(TASK TO CARRY OUT) The only thing to report is how many lines of the data contain the word "people".

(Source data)
===============

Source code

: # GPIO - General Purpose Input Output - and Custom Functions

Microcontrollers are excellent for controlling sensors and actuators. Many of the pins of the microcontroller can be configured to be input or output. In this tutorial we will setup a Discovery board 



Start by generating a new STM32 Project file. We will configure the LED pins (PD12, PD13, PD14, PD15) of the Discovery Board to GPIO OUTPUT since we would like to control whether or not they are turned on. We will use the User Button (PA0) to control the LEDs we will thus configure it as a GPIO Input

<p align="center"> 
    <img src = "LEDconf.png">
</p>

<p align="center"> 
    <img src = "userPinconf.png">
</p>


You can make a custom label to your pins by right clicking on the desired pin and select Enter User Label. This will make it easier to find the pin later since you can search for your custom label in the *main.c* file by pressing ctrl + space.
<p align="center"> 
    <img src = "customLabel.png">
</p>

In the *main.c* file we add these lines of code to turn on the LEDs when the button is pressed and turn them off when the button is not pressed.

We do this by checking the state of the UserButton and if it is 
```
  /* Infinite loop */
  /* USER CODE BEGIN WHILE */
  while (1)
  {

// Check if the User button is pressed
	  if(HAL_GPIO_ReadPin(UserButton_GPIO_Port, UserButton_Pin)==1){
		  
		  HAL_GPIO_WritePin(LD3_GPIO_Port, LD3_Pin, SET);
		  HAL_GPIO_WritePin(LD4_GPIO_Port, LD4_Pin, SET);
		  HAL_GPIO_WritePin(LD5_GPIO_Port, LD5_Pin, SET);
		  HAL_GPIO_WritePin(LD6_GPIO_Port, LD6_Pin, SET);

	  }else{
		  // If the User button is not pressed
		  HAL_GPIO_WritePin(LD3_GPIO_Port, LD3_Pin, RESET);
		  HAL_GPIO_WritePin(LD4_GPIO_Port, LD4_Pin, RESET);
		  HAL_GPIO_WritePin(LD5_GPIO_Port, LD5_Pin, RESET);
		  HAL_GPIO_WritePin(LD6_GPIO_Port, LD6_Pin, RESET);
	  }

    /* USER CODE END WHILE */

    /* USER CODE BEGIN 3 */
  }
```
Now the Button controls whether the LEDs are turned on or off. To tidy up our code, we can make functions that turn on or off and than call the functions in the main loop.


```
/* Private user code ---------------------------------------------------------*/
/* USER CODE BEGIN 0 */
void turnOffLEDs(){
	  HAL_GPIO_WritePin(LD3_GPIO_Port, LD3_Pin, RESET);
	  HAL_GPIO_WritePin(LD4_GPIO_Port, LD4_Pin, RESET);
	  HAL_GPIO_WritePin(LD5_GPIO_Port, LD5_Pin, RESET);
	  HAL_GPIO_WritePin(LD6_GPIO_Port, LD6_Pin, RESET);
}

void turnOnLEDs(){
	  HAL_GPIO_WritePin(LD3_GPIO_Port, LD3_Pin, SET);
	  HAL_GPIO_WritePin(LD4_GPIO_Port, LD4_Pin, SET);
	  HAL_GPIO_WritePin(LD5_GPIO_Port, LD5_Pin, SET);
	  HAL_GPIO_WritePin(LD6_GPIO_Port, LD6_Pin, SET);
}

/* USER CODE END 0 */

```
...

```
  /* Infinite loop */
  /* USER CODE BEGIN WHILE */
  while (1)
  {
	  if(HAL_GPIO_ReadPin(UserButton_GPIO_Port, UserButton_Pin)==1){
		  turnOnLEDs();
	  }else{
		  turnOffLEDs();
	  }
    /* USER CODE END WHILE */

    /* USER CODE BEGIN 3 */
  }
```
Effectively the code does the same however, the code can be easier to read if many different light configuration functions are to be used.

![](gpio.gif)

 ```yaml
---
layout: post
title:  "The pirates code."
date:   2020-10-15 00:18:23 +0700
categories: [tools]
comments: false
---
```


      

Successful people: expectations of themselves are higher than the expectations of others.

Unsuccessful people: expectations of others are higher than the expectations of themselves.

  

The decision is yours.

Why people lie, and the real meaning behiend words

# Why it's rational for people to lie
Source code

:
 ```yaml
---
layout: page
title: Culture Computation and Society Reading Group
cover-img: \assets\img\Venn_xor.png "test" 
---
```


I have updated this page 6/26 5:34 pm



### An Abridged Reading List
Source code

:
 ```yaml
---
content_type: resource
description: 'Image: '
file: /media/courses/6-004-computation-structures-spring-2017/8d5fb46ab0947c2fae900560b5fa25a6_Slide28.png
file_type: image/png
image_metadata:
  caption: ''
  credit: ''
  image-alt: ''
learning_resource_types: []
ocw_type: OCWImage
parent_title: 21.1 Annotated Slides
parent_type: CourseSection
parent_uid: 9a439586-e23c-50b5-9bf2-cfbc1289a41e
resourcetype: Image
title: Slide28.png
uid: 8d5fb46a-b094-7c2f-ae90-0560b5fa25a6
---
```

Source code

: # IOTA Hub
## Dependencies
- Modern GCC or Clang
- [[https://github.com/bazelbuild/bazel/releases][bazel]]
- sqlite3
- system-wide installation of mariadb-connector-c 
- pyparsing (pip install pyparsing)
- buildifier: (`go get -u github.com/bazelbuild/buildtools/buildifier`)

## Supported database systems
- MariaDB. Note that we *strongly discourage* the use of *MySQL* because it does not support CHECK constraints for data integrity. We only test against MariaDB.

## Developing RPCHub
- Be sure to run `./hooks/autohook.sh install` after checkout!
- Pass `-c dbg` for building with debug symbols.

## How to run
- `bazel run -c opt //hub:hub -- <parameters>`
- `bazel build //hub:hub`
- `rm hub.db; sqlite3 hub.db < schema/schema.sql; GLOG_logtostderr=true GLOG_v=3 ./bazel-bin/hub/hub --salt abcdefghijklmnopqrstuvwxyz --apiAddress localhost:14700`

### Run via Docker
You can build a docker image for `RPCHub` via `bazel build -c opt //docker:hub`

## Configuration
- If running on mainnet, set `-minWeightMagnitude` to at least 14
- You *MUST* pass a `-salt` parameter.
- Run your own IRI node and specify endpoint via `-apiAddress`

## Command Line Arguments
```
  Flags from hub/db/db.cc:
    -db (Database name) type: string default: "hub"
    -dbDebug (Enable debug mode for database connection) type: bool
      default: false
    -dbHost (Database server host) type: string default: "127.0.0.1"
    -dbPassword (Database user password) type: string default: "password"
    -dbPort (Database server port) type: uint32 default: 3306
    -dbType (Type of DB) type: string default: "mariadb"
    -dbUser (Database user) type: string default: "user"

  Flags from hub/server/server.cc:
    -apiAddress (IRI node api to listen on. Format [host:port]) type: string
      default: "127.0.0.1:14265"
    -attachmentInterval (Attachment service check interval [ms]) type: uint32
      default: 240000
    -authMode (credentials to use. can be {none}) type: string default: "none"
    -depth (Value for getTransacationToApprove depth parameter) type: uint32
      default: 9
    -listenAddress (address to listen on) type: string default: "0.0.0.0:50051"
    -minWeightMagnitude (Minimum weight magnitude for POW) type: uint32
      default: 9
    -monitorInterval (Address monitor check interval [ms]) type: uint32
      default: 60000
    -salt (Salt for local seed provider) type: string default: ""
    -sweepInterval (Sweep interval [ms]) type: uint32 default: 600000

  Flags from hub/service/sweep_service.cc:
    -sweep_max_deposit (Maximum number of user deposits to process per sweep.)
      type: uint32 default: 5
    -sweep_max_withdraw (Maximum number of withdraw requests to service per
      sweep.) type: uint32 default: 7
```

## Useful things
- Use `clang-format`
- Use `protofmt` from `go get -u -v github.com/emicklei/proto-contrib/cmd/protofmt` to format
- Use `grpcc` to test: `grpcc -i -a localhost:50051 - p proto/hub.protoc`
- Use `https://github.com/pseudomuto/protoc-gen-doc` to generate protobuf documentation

===============

(RESULT OF THIS EXERCISE) 4